**Exercise details:**
What is the number of lines in the entries that contain the word "carlo"? Answer with that figure alone.

**Data records:**
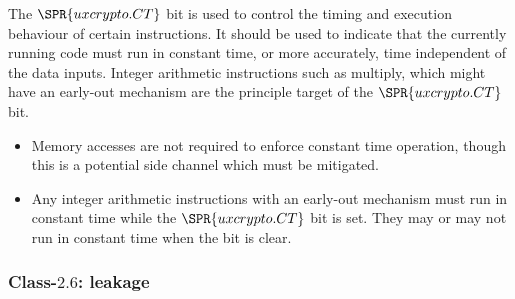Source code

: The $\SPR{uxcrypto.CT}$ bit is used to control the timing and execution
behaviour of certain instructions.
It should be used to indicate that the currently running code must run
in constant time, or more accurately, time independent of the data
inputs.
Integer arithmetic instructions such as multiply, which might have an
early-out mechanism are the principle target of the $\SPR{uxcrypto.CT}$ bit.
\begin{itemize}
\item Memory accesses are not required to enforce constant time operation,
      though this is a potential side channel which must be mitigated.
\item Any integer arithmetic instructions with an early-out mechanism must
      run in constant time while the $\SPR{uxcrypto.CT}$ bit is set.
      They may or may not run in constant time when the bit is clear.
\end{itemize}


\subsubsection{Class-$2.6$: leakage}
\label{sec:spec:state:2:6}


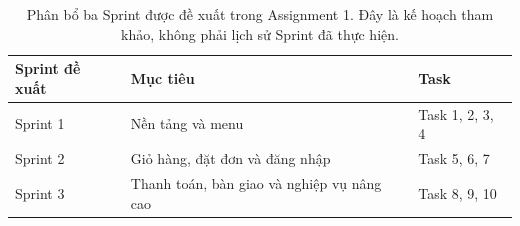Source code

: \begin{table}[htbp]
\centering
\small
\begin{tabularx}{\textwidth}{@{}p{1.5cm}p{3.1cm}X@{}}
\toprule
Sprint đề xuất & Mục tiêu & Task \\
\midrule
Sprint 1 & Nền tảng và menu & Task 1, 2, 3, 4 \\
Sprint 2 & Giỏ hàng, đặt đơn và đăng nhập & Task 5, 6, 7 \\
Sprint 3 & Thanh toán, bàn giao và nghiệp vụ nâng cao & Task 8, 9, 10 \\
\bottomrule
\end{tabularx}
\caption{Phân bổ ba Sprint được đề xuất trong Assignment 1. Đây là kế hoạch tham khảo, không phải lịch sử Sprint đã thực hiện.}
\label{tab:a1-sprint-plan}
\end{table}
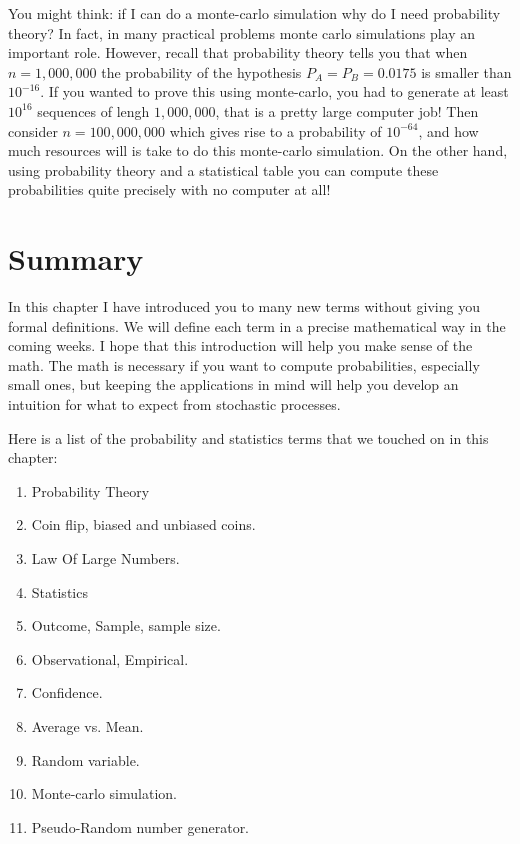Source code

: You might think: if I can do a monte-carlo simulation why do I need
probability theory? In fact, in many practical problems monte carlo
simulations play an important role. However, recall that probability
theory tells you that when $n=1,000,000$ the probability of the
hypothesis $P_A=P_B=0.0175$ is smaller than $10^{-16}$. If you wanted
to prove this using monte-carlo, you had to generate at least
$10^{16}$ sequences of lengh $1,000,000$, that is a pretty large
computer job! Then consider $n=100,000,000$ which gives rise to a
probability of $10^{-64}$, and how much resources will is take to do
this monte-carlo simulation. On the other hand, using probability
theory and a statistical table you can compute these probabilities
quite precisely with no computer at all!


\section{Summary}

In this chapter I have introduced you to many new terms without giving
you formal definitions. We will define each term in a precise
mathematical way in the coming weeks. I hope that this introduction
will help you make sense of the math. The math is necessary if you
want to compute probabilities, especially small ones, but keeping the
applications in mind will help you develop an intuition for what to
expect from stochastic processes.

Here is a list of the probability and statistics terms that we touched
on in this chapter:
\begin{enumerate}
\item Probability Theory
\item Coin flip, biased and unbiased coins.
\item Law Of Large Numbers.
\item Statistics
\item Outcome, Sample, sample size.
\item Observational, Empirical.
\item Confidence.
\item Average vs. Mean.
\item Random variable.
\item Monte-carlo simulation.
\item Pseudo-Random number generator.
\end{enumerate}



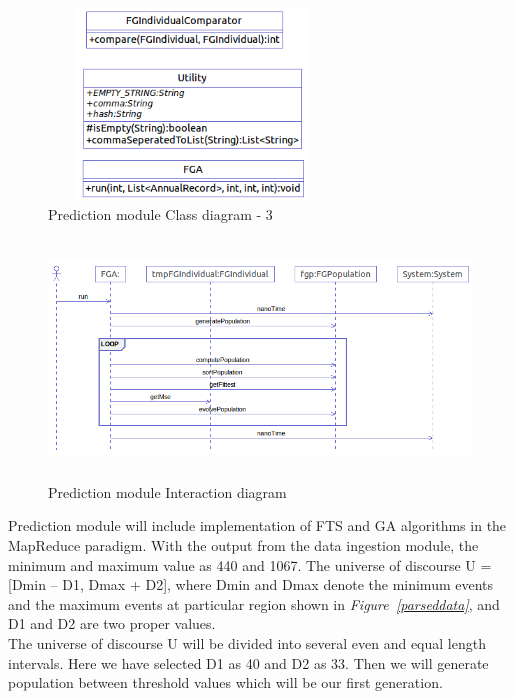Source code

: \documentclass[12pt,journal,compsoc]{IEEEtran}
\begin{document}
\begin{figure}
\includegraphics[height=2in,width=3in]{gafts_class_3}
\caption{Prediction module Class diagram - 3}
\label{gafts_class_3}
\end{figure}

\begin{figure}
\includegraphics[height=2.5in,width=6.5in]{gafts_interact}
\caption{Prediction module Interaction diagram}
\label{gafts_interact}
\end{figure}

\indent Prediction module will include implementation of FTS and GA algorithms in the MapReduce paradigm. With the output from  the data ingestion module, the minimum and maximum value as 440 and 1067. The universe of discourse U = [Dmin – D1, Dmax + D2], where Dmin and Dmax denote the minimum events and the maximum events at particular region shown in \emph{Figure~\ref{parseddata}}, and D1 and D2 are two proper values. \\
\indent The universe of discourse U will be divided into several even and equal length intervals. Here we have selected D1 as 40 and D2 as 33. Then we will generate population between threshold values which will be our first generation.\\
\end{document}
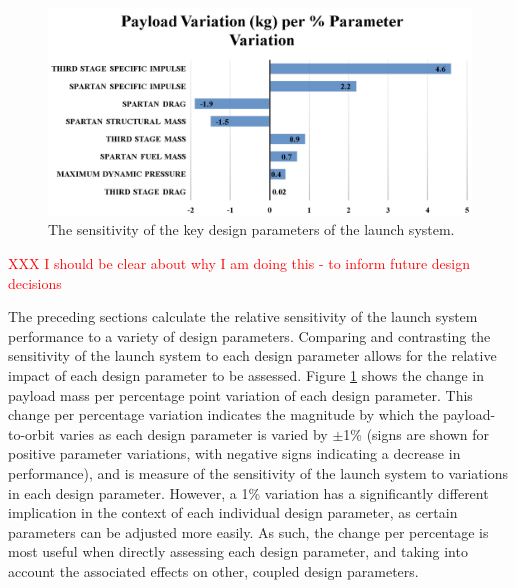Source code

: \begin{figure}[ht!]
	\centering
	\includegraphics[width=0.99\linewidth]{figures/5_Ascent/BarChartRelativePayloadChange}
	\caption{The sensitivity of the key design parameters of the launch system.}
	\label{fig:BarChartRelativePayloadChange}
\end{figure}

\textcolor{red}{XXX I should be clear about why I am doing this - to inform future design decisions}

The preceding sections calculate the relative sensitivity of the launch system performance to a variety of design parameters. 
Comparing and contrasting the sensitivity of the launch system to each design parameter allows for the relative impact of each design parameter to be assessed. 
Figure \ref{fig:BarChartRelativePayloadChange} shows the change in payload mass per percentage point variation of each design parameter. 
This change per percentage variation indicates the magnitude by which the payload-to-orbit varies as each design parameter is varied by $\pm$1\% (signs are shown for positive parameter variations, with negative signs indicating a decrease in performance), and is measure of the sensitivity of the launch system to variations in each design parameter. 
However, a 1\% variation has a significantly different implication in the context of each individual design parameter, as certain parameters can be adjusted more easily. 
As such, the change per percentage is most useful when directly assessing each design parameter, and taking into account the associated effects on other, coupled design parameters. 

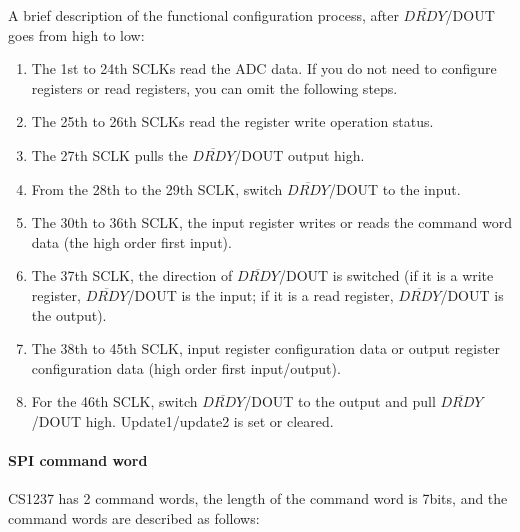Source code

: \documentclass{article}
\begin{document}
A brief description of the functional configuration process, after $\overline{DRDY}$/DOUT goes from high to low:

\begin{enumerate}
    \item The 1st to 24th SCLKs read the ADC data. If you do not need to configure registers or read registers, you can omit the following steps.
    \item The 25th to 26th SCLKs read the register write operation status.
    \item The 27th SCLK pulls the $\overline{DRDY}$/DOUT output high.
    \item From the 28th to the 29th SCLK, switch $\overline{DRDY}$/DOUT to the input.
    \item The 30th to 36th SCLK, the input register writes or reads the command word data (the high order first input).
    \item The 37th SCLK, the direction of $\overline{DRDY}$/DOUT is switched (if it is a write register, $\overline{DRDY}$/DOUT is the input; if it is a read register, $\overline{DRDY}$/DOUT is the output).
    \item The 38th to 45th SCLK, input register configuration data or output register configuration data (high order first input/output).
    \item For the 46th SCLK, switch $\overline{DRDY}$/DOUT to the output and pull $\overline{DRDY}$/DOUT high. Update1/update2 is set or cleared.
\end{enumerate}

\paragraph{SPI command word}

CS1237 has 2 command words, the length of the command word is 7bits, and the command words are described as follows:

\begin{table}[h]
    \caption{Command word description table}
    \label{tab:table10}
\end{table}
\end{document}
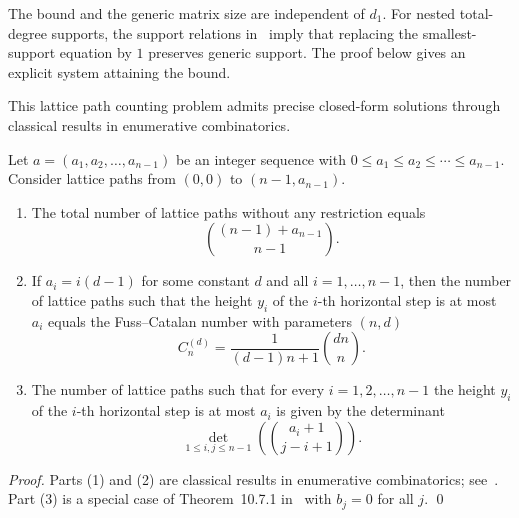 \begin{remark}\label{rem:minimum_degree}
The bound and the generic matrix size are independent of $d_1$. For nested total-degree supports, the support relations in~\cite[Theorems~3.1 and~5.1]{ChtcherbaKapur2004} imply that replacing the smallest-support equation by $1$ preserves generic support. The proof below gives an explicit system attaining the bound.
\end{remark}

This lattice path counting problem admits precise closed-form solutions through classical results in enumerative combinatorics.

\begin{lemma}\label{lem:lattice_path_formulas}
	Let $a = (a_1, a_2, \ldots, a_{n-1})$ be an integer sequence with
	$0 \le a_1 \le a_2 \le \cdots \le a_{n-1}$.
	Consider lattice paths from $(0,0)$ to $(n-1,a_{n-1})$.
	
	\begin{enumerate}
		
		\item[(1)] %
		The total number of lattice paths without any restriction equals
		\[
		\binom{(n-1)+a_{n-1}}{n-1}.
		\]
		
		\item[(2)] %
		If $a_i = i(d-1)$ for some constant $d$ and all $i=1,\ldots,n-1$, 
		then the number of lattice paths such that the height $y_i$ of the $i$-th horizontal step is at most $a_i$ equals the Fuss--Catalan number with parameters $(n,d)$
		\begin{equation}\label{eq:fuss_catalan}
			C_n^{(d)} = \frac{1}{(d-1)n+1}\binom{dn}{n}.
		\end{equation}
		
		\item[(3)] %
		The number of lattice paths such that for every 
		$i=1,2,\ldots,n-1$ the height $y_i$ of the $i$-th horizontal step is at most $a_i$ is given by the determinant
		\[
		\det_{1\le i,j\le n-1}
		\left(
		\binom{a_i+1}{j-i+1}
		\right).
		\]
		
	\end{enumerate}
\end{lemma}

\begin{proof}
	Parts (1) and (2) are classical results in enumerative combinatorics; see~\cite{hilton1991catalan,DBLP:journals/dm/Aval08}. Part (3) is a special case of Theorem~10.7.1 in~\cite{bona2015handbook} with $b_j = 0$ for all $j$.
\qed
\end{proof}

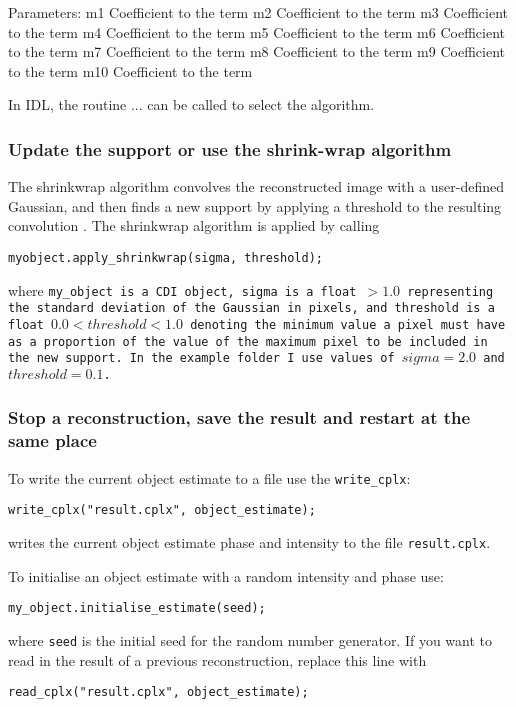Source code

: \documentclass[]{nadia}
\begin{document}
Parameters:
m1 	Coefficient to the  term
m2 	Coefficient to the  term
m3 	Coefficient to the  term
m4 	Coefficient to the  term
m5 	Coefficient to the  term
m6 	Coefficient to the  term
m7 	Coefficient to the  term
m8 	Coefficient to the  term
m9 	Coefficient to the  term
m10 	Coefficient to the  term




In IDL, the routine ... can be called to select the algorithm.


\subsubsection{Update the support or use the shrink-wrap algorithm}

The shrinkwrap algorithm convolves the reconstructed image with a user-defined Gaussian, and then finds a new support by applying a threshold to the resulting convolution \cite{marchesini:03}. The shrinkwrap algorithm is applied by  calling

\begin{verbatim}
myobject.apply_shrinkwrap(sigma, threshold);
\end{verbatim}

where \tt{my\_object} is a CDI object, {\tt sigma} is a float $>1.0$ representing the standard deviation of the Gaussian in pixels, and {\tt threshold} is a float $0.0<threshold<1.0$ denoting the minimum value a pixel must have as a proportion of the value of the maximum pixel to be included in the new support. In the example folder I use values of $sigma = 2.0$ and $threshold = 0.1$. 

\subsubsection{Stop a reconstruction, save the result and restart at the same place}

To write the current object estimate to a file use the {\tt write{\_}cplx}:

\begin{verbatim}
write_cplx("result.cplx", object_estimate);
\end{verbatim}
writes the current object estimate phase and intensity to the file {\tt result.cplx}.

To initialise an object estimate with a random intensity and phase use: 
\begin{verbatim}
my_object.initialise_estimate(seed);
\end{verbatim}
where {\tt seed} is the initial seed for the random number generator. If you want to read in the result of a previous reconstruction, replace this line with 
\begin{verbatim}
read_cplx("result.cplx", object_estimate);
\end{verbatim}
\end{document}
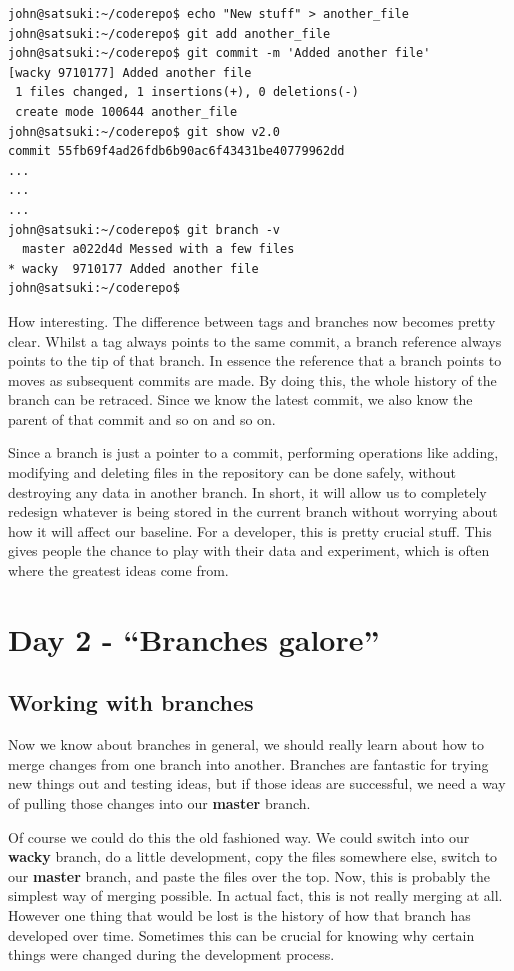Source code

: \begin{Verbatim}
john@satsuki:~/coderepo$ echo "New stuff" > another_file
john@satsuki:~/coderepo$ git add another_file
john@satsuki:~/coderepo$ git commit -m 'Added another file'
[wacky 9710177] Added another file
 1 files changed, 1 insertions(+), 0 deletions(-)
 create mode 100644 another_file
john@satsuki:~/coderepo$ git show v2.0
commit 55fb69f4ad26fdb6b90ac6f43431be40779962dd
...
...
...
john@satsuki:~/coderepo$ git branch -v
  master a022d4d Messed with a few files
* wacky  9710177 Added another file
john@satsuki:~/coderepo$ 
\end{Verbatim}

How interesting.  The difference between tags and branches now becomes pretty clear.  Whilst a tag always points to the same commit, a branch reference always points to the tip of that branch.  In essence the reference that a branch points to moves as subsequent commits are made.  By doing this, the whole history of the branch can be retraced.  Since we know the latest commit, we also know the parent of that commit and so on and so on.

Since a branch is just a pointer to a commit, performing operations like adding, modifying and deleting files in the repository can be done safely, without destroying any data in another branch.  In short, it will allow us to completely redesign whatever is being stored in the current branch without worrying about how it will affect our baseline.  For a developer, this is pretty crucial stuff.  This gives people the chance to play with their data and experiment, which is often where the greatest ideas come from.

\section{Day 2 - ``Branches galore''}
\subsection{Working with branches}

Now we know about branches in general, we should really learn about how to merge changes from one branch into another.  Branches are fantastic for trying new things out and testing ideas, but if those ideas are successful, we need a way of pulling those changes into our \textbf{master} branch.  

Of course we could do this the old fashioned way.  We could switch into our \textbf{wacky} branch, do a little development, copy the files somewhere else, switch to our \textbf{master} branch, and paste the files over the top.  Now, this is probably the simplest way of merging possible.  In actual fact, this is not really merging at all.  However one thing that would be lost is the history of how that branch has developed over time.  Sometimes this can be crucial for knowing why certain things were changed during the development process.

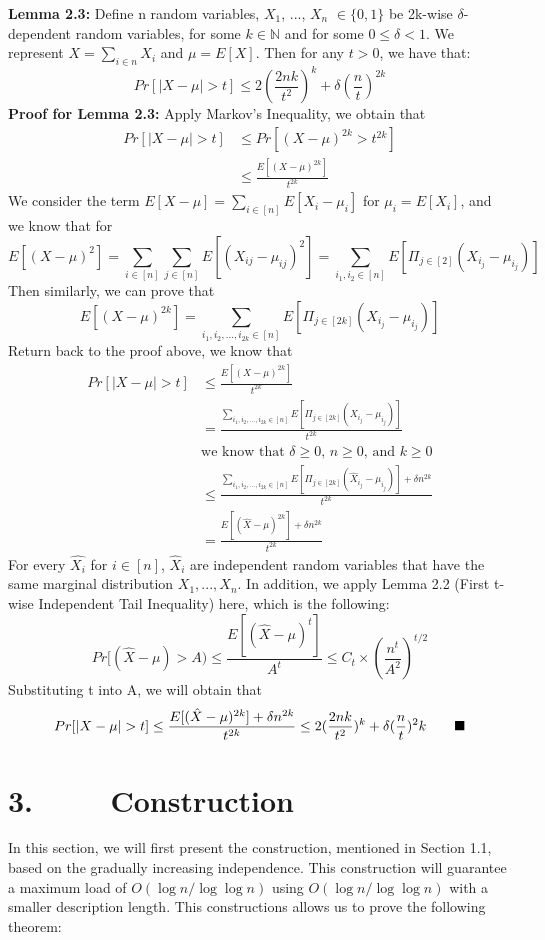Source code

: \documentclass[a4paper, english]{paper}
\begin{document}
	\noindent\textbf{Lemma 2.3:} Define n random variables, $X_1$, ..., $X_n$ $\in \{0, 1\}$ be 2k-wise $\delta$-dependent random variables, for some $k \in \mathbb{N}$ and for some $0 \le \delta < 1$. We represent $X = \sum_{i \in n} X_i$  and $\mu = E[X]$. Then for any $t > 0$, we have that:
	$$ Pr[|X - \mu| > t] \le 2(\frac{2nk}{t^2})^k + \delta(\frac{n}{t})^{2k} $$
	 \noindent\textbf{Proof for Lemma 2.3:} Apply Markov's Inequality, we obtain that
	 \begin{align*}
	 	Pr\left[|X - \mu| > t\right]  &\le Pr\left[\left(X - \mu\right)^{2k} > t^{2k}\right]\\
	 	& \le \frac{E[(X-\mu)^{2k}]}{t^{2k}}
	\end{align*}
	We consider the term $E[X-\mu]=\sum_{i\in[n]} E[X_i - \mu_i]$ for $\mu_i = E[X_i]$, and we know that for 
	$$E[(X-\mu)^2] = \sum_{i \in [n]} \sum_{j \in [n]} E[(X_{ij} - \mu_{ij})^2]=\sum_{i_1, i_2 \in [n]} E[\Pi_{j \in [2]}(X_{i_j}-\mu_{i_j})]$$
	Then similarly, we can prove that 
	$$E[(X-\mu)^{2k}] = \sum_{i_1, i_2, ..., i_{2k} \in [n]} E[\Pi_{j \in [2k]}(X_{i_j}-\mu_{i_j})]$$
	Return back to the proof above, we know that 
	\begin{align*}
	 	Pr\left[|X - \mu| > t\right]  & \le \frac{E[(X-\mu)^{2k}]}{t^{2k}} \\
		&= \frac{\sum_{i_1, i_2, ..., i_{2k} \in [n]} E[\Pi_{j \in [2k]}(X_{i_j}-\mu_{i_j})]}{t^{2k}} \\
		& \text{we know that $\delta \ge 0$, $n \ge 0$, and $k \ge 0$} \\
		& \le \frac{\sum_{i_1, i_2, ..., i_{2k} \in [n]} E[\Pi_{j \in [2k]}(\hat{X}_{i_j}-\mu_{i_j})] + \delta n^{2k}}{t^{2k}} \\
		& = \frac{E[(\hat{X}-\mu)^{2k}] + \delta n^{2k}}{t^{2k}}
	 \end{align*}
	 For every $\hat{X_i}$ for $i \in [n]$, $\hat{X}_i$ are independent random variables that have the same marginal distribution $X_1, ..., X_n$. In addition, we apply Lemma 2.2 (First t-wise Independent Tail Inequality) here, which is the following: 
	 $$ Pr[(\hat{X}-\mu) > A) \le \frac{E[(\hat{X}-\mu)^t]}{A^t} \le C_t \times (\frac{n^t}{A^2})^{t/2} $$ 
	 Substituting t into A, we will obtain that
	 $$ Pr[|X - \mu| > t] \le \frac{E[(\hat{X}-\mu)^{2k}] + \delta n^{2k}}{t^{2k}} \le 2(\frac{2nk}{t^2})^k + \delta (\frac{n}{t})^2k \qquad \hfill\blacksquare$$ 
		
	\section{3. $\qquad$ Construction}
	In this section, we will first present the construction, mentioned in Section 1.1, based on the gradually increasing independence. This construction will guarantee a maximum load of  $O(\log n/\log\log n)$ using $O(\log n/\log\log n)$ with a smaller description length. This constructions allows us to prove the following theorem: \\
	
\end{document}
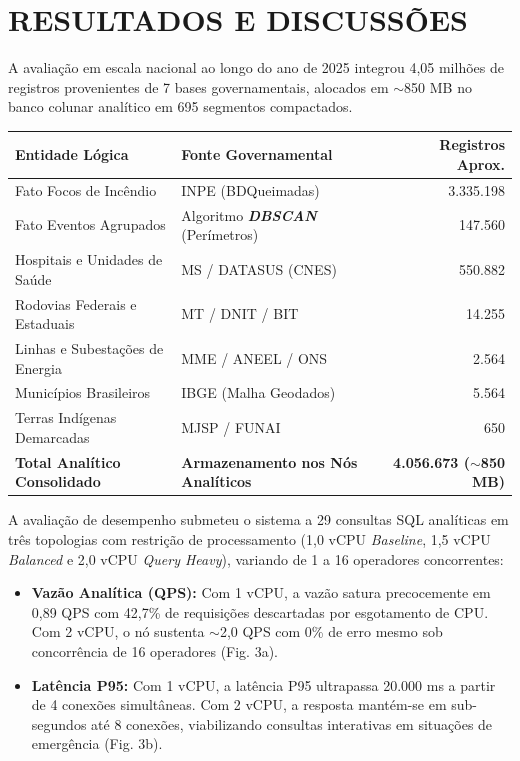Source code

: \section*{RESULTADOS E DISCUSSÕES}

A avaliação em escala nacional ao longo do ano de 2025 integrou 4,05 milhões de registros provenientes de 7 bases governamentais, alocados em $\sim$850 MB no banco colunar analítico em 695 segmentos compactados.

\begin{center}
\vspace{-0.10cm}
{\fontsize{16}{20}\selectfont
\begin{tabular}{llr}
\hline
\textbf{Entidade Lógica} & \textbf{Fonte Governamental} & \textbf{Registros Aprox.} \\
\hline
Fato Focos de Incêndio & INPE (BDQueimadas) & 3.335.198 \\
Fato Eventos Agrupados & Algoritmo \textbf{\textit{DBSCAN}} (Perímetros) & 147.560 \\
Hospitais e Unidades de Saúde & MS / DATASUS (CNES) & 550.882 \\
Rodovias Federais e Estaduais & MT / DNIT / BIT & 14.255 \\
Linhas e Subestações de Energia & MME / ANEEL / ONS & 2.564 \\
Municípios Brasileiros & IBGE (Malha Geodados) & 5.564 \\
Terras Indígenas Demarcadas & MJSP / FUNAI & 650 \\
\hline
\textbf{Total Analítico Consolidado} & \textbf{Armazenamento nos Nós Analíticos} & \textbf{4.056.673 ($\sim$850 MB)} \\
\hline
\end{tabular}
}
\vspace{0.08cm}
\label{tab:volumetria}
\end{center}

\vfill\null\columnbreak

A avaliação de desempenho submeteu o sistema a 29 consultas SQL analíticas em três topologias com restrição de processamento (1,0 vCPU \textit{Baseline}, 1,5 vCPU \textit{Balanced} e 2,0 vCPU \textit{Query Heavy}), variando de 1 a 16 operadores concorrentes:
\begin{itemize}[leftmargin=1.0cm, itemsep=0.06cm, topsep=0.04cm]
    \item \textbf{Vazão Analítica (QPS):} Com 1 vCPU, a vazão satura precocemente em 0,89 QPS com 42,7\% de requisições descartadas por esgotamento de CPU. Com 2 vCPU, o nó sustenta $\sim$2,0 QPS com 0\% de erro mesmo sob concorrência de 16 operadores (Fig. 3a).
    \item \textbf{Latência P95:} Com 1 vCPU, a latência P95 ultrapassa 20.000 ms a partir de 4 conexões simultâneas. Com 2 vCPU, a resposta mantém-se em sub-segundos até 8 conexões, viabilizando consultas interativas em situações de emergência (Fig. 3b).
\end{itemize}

**Task answer:**
5